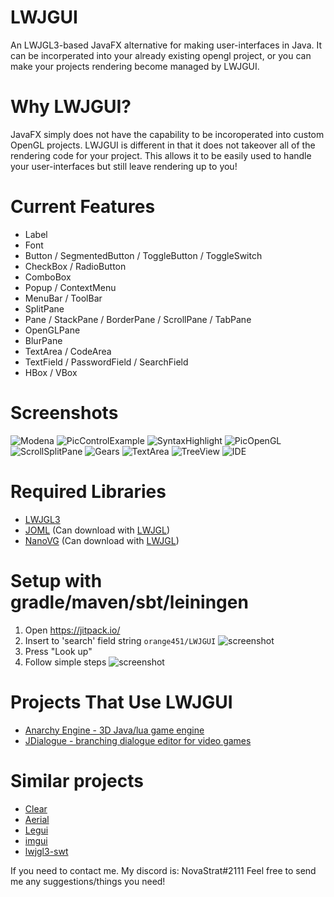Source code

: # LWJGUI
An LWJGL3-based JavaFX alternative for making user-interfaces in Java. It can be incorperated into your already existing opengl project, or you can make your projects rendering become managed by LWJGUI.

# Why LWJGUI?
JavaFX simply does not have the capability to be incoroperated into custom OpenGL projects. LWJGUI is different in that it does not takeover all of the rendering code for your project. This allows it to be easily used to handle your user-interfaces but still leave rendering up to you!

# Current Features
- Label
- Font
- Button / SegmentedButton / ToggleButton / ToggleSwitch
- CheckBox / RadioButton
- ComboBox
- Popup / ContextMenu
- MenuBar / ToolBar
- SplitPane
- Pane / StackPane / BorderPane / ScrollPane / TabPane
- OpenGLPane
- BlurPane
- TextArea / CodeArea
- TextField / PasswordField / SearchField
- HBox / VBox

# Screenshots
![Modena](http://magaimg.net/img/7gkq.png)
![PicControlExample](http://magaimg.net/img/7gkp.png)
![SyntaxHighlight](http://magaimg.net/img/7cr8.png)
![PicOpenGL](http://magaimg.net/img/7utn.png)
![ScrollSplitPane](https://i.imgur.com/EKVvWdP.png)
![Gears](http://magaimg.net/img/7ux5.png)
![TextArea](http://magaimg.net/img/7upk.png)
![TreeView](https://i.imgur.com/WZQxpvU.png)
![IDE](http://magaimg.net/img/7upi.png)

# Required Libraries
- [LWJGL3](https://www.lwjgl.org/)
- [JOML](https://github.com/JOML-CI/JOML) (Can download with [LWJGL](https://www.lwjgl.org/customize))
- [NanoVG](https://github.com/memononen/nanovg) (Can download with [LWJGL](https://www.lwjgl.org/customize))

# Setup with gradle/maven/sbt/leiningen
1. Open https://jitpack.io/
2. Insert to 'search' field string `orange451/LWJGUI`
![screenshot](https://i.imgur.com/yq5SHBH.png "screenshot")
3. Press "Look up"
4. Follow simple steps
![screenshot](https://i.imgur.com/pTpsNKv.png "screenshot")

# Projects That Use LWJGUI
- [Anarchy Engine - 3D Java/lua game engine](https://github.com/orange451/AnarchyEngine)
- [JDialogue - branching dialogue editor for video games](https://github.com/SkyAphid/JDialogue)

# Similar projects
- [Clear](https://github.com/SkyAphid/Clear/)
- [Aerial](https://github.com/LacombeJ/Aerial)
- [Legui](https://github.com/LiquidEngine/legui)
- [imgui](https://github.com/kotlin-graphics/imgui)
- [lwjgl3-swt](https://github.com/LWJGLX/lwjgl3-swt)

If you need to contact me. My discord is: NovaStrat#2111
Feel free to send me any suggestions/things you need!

:: Task objective ::
Please copy out each line of the listing above that contains the string "TextArea".

:: Exercise solution ::
- TextArea / CodeArea
![TextArea](http://magaimg.net/img/7upk.png)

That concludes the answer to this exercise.